What are some ways to make it work if you or your partner cheated?
“When someone has cheated, you certainly can repair the relationship,” says Murray. Here are some ways the relationship between you and your partner can still thrive:
- Radical transparency: Be completely open and honest about everything that happened. This means answering all questions your partner may have. There are positives to this—like making trustworthiness a main priority.
- Change “me” to “we”: It may not be one person’s fault that there was infidelity in your relationship. Instead of thinking about how your partner cheated on you, start thinking about what you both could’ve done differently instead.
- Be compassionate: “Forgiveness is the biggest factor in terms of whether the relationship can repair,” says Murray. It might seem unfair that the person who didn’t do the cheating has to accept their partner’s mistakes. But it’s the only way to move forward.
- Avoid comparison: Women especially tend to compare themselves to the affair partner. But understand that it’s not necessarily something you lacked, but instead something that was lacking from the relationship.

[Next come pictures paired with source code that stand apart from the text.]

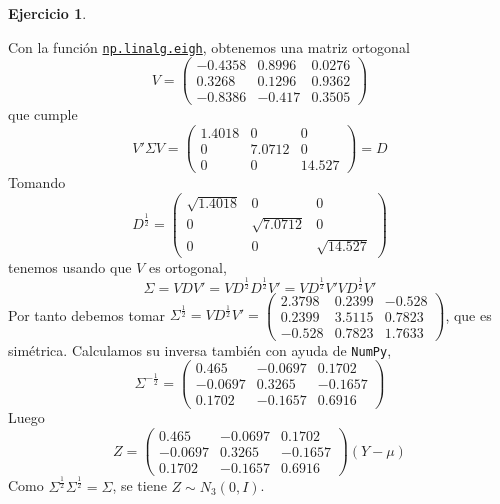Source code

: \documentclass[12pt,spanish]{article}
\theoremstyle{definition}
\newtheorem{exercise}{Ejercicio}
\begin{document}
\begin{exercise}
\begin{enumerate}[a)]
      Con la función
      \href{https://numpy.org/doc/stable/reference/generated/numpy.linalg.eigh.html}{\texttt{np.linalg.eigh}},
      obtenemos una matriz ortogonal
      \[V=
        \begin{pmatrix}
          -0.4358 & 0.8996 & 0.0276 \\
          0.3268 & 0.1296 & 0.9362 \\
          -0.8386 & -0.417 & 0.3505
        \end{pmatrix}
      \] que cumple \[V'\Sigma V=
        \begin{pmatrix}
          1.4018 & 0 & 0 \\
          0 & 7.0712 & 0 \\
          0 & 0 & 14.527
        \end{pmatrix}=D\]
      Tomando \[D^\frac{1}{2}=
      \begin{pmatrix}
          \sqrt{1.4018} & 0 & 0 \\
          0 & \sqrt{7.0712} & 0 \\
          0 & 0 & \sqrt{14.527}
        \end{pmatrix}\]
      tenemos usando que $V$ es ortogonal,
      \[\Sigma=VDV'=VD^\frac{1}{2}D^\frac{1}{2}V'=VD^\frac{1}{2}V'VD^\frac{1}{2}V'\]
      Por tanto debemos tomar $\Sigma^\frac{1}{2}=VD^\frac{1}{2}V'=
      \begin{pmatrix}
        2.3798 & 0.2399 & -0.528 \\
        0.2399 & 3.5115 & 0.7823 \\
        -0.528 & 0.7823 & 1.7633
      \end{pmatrix}$, que es simétrica. Calculamos su inversa también
      con ayuda de \texttt{NumPy},
      \[\Sigma^{-\frac{1}{2}}=
        \begin{pmatrix}
          0.465 & -0.0697 & 0.1702 \\
          -0.0697 & 0.3265 & -0.1657 \\
          0.1702 & -0.1657 & 0.6916
        \end{pmatrix}\]
        Luego \[Z=\begin{pmatrix}
          0.465 & -0.0697 & 0.1702 \\
          -0.0697 & 0.3265 & -0.1657 \\
          0.1702 & -0.1657 & 0.6916
        \end{pmatrix}\left(Y-\mu\right)\]
      Como $\Sigma^\frac{1}{2}\Sigma^\frac{1}{2}=\Sigma$, se tiene $Z\sim N_3(0,I)$.
    \end{enumerate}
    
\end{exercise}
\end{document}
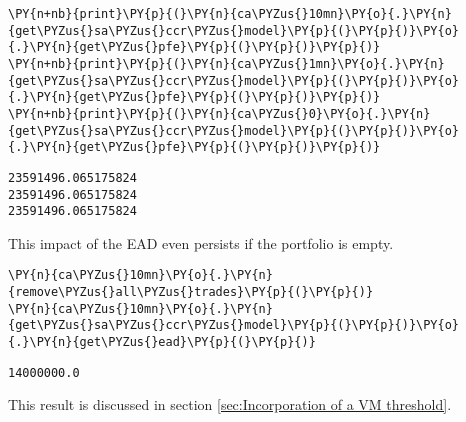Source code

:     \begin{tcolorbox}[breakable, size=fbox, boxrule=1pt, pad at break*=1mm,colback=cellbackground, colframe=cellborder]
\begin{Verbatim}[commandchars=\\\{\}]
\PY{n+nb}{print}\PY{p}{(}\PY{n}{ca\PYZus{}10mn}\PY{o}{.}\PY{n}{get\PYZus{}sa\PYZus{}ccr\PYZus{}model}\PY{p}{(}\PY{p}{)}\PY{o}{.}\PY{n}{get\PYZus{}pfe}\PY{p}{(}\PY{p}{)}\PY{p}{)}
\PY{n+nb}{print}\PY{p}{(}\PY{n}{ca\PYZus{}1mn}\PY{o}{.}\PY{n}{get\PYZus{}sa\PYZus{}ccr\PYZus{}model}\PY{p}{(}\PY{p}{)}\PY{o}{.}\PY{n}{get\PYZus{}pfe}\PY{p}{(}\PY{p}{)}\PY{p}{)}
\PY{n+nb}{print}\PY{p}{(}\PY{n}{ca\PYZus{}0}\PY{o}{.}\PY{n}{get\PYZus{}sa\PYZus{}ccr\PYZus{}model}\PY{p}{(}\PY{p}{)}\PY{o}{.}\PY{n}{get\PYZus{}pfe}\PY{p}{(}\PY{p}{)}\PY{p}{)}
\end{Verbatim}
\end{tcolorbox}

    \begin{Verbatim}[commandchars=\\\{\}]
23591496.065175824
23591496.065175824
23591496.065175824
    \end{Verbatim}

    This impact of the EAD even persists if the portfolio is empty.

    \begin{tcolorbox}[breakable, size=fbox, boxrule=1pt, pad at break*=1mm,colback=cellbackground, colframe=cellborder]
\begin{Verbatim}[commandchars=\\\{\}]
\PY{n}{ca\PYZus{}10mn}\PY{o}{.}\PY{n}{remove\PYZus{}all\PYZus{}trades}\PY{p}{(}\PY{p}{)}
\PY{n}{ca\PYZus{}10mn}\PY{o}{.}\PY{n}{get\PYZus{}sa\PYZus{}ccr\PYZus{}model}\PY{p}{(}\PY{p}{)}\PY{o}{.}\PY{n}{get\PYZus{}ead}\PY{p}{(}\PY{p}{)}
\end{Verbatim}
\end{tcolorbox}

            \begin{tcolorbox}[breakable, size=fbox, boxrule=.5pt, pad at break*=1mm, opacityfill=0]
\begin{Verbatim}[commandchars=\\\{\}]
14000000.0
\end{Verbatim}
\end{tcolorbox}
        
    This result is discussed in section
\ref{sec:Incorporation of a VM threshold}.


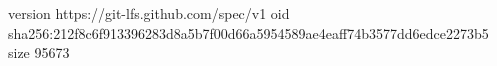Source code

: version https://git-lfs.github.com/spec/v1
oid sha256:212f8c6f913396283d8a5b7f00d66a5954589ae4eaff74b3577dd6edce2273b5
size 95673
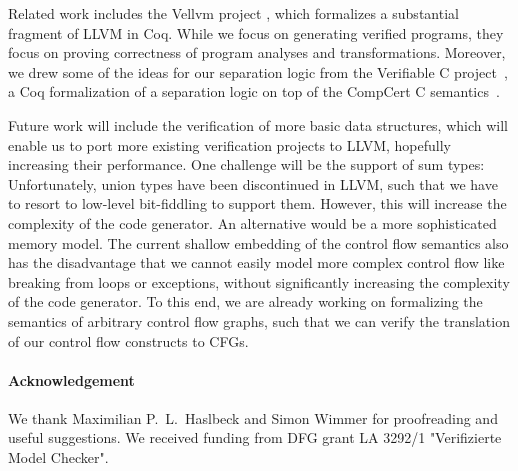 \documentclass[a4paper,oribibl,envcountsame]{llncs}
\begin{document}
Related work includes the Vellvm project \cite{ZNMZ12,ZNMZ13}, which formalizes a substantial fragment of LLVM in Coq.
While we focus on generating verified programs, they focus on proving correctness of program analyses and transformations. 
Moreover, we drew some of the ideas for our separation logic from the Verifiable C project~\cite{App14}, a Coq formalization of a separation logic on top of the CompCert C semantics~\cite{BL09}.

Future work will include the verification of more basic data structures, which will enable us to 
port more existing verification projects to LLVM, hopefully increasing their performance. 
One challenge will be the support of sum types: Unfortunately, union types have been discontinued in LLVM, such that we have to resort 
to low-level bit-fiddling to support them. However, this will increase the complexity of the code generator. An alternative would be a more sophisticated memory model.
The current shallow embedding of the control flow semantics also has the disadvantage that we cannot easily model more complex control flow like breaking from loops or exceptions, without significantly increasing the complexity of the code generator. To this end, we are already working on formalizing the semantics of 
arbitrary control flow graphs, such that we can verify the translation of our control flow constructs to CFGs.


{\footnotesize
\paragraph{\footnotesize Acknowledgement}
We thank Maximilian P.\ L.\ Haslbeck and Simon Wimmer for proofreading and useful suggestions.
We received funding from DFG grant LA 3292/1 "Verifizierte Model Checker".
}

\clearpage

% 
% 
% 
% 
% 
% 
  
  
  
% 
% 



\end{document}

- Schedule sex: Many couples resist scheduled sex because they think of it as being “unsexy.” But the truth is an affair is technically scheduled sex. Use it as an opportunity to bring intimacy and excitement into the relationship. For some couples, being open and honest after an affair can even help renew their sex life.
- Decide if there’s anything you can learn from it: Cheating can lead to something called “post-traumatic growth.” A relationship can grow and flourish even after an upsetting event. It can help you learn how to be more assertive, address conflict head-on and learn more about yourself and your personal needs.
- Keep your relationship fun: How do you prevent your relationship from becoming too predictable? Murray suggests asking your partner questions about themselves. Many couples don’t do this because they think they can already predict their partner’s answers, but it’s one of the best ways to get to know your partner better. “Intimacy is having a relationship with the person. Closeness is about having relationship with your thoughts of the person,” he adds.
Infidelity can put a strain on your relationship. But if you work together, you can repair your relationship—and possibly make it even stronger.